Cuban writer and journalist

Oscar Hurtado (1919–1977) was a Cuban writer and journalist. He was born in Havana on August 8, 1919 and died on January 23, 1977. He was the son and grandson of fishermen, taught by his mother to read from age 2. Considered the father of Cuban science fiction, he might also be called the father of fantasy, police and horror literature on the Caribbean island. He has stood out as a writer not only for his work in these genres (although he cultivated almost all of them) but for his outreach work as well.

==Education and career==
As a young man Hurtado traveled to the United States where he worked at various jobs before returning to Cuba in 1959. In 1962 he traveled to the then Soviet Union. There he met Alexander Kasántsev, among other scientists and science fiction writers.

He created and directed the legendary Dragon collection, the first brand of Cuban released police, fantasy and science fiction literature, in the island. He allowed Cubans to become acquainted with worldwide classics such as Ray Bradbury, Isaac Asimov, Arthur Conan Doyle and CS Lewis.

He also founded the Fénix (Phoenix) Collections which were dedicated to promoting Cuban poetry and Cuadernos R (R Notebooks) which fulfilled the same function for prose. He published the poetry collections La Seiba (The Ceiba) in 1961, La ciudad muerta de Korad (The dead city of Korad) in 1964 and Paseo del Malecón (Malecon Path) in 1965. He also published the storybook Carta de un juez (Letter from a judge) in 1963. He co-authored, with Evora Tamayo of Cuba, Cien años de humor político (100 years of political humour). He also published an essay on Cuban painting, Pintores Cubanos in 1962 and several articles about arts, broadcasting, aerospace, chess, science fiction, and other archaeological mysteries.

He wrote the prefaces of the first Cuban editions of The War of the Worlds by H. G. Wells and The Adventures of Sherlock Holmes by Arthur Conan Doyle. He also compiled and prefaced Cuentos de ciencia ficción (Science fiction tales), published in 1969, which featured Cuban and foreign authors.

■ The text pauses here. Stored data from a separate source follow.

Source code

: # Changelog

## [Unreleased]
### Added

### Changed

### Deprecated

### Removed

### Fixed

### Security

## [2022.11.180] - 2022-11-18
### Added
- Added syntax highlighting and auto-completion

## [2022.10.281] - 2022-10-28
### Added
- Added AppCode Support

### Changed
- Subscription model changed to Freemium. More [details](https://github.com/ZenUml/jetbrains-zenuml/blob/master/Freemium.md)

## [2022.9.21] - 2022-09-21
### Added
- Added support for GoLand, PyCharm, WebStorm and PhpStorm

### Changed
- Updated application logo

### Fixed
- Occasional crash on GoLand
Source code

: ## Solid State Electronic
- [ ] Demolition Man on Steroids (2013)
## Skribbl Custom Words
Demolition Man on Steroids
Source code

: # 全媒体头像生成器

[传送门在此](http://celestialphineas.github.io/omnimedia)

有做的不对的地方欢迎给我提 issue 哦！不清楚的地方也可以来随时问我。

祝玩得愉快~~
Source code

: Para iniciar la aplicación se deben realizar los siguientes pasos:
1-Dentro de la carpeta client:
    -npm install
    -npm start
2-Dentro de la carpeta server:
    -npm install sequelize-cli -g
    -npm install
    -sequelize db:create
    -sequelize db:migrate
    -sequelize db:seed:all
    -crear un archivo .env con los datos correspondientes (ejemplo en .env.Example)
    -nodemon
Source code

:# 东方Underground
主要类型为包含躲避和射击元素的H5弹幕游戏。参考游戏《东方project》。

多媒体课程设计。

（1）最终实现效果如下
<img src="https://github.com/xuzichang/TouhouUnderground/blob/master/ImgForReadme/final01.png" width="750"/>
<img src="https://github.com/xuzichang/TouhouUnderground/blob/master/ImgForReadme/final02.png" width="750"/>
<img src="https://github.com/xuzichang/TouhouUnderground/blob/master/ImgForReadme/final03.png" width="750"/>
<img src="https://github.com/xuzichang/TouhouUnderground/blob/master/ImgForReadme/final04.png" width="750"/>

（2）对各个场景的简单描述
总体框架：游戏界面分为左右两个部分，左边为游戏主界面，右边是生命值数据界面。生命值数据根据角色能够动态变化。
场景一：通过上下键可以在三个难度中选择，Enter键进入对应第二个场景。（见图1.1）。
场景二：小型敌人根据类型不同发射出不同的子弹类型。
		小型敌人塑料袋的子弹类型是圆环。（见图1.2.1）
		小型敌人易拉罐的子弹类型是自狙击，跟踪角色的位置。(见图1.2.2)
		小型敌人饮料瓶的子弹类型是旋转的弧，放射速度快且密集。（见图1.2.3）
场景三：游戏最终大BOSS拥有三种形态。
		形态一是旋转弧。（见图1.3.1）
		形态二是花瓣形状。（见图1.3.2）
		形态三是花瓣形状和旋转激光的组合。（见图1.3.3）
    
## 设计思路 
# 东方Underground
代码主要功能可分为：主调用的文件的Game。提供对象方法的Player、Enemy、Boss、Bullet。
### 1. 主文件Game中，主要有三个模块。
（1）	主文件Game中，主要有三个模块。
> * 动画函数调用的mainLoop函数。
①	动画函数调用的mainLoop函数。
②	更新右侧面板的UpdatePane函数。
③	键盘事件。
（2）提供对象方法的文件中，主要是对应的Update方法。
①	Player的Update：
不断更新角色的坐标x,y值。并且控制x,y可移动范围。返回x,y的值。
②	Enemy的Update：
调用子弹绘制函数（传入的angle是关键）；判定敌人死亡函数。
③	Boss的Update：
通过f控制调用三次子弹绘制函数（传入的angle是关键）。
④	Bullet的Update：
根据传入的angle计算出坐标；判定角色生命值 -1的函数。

After his death, almost all his work - including some unpublished stories - were collected in the volume Los papeles de Valencia el Mudo (The Valencia el Mudo papers). The writer Daína Chaviano, compiler and foreword writer of that volume later founded the first literary workshop in Cuba dedicated to science fiction, which she called Oscar Hurtado as a posthumous tribute to the author.

==Main works==
- 1961: La Seiba (Poetry) - The Ceiba
- 1962: Pintores cubanos (Essay) - Cuban Painters
- 1964: La ciudad muerta de Korad (Poetry) - The Dead City of Korad
- 1965: Paseo del Malecón - Malecon Path
- 1963: Carta de un juez (Stories) - Letter from a Judge
- 1983: Los papeles de Valencia el Mudo (Posthumous Anthology) - The Valencia el Mudo papers

==Sources==
- Information taken from the Introduction to Los papeles de Valencia el Mudo, by Daína Chaviano, which compiles nearly all of Hurtado's work (Radar Collection № 47, Editorial Letras Cubanas, 1983).